Turkey and EU agree to sign historic visa deal
BRUSSELS / ANKARA
European home affairs Commissioner, Swedish, Cecilia Malmstrom Turkish Foreign Minister Ahmet Davutoglu, European Commissioner for Enlargement and European Neighbourhood Policy, Czech Stefan Fule pose at the end of a news conference after they reached agreement on visa and readmission for Turkish citizens at EU heaquarters in Brussels, Belgium, 04 December 2013. Cihan PhotoTurkey and the European Union have agreed to sign the much-anticipated Readmission Agreement on Dec. 16 in Ankara in return for launching visa liberalization talks for Turkish citizens, after nearly two years of arduous negotiations.
The decision for the signing of the Readmission Agreement was announced in Brussels on Dec. 4 after Foreign Minister Ahmet Davutoğlu held meetings with Cecilia Malstöm and Stefan Füle, European commissioners for home affairs and enlargement, respectively.
“It’s a historic day. We have reached the agreement today,” Davutoğlu told reporters during the joint press conference in Brussels. “We will officially launch the process of visa freedom on Dec. 16 and we’ll sign the Readmission Agreement,” the minister said, citing that the processes would go forward in parallel. “Visa exemption for Turkish nationals will be introduced in three and a half years’ time at most, in line with the completion of necessary procedures. But maybe it will be completed much before than this,” he stressed.
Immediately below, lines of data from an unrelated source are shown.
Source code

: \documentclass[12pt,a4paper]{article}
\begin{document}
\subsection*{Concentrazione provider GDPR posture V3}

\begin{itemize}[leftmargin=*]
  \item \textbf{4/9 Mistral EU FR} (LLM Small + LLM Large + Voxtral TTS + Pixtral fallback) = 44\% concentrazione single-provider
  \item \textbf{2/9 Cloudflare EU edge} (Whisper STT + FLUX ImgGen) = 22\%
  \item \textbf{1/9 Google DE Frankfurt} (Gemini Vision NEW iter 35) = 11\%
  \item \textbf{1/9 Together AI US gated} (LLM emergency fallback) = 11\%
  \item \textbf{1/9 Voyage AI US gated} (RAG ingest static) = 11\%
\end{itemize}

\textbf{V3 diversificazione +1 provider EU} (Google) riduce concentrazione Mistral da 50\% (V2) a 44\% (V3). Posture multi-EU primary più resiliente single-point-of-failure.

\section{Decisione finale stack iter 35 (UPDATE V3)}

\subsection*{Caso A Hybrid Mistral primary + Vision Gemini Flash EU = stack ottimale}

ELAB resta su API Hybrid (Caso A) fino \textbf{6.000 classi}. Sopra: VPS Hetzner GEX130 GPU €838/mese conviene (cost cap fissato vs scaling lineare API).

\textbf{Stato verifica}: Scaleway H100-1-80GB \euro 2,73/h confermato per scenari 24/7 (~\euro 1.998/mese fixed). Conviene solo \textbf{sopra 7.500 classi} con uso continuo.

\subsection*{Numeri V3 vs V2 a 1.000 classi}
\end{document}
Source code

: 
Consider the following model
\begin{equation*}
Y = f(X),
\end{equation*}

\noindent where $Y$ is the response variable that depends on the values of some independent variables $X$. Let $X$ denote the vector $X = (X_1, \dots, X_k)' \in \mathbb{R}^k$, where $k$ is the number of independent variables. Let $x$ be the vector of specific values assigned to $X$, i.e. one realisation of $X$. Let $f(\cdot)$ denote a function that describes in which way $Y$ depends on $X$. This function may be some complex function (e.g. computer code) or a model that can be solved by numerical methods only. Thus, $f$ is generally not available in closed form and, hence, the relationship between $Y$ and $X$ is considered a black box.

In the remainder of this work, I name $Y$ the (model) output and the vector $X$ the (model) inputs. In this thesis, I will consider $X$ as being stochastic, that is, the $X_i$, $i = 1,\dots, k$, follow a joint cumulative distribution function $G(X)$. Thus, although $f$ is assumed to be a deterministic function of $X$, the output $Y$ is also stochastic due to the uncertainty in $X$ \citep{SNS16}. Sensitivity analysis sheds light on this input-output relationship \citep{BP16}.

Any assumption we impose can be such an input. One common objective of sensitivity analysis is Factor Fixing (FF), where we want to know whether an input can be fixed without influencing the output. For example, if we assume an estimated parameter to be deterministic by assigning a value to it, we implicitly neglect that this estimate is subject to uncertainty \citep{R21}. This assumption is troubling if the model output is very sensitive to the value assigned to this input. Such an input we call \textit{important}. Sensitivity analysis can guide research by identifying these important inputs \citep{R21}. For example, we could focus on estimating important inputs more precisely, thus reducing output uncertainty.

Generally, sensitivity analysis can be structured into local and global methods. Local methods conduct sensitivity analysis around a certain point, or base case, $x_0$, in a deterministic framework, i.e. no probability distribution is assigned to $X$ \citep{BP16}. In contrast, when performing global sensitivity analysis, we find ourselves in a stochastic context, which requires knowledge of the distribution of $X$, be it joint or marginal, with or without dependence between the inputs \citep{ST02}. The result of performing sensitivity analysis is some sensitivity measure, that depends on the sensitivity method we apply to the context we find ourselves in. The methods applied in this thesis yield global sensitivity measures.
Füle, for his part, thanked Davutoğlu and the Turkish government for their contribution to the process. Füle said the agreement was part of the positive agenda on which Ankara and Brussels have agreed.
Turkey and the EU have agreed on the road map for visa liberalization for Turkish citizens in return for the signing of the Readmission Agreement in 2011 but negotiations could not commence due to deep mistrust between the two parties.
As a result of long negotiations, Turkey has agreed to accept migrants who illegally entered into EU territories via Turkey but has the right to suspend it in the case of EU’s non-compliance with the visa liberalization process.
The readmission process will bring an additional burden on Turkey’s shoulders but Brussels agreed to make financial assistance to Turkey to this end. Turkey will unilaterally make a declaration that its signature does not mean that it recognizes the Republic of Cyprus.
If the process goes smoothly after the deal is signed, Turkish citizens will be able to enter Europe without a visa in three years’ time. Turkey had been harshly criticizing the EU for not allowing visa-free travel rights to Turkish citizens.
Apart from its direct effects on Turkish citizens’ visa-free travel to the EU countries, the deal is also considered to have a positive influence on the accession process of Turkey. In a very first sign, Turkey’s Prime Minister Recep Tayyip Erdoğan, who hasn’t attended any EU meetings for three years, is expected to visit Brussels in January, three years after his last visit to EU’s capital.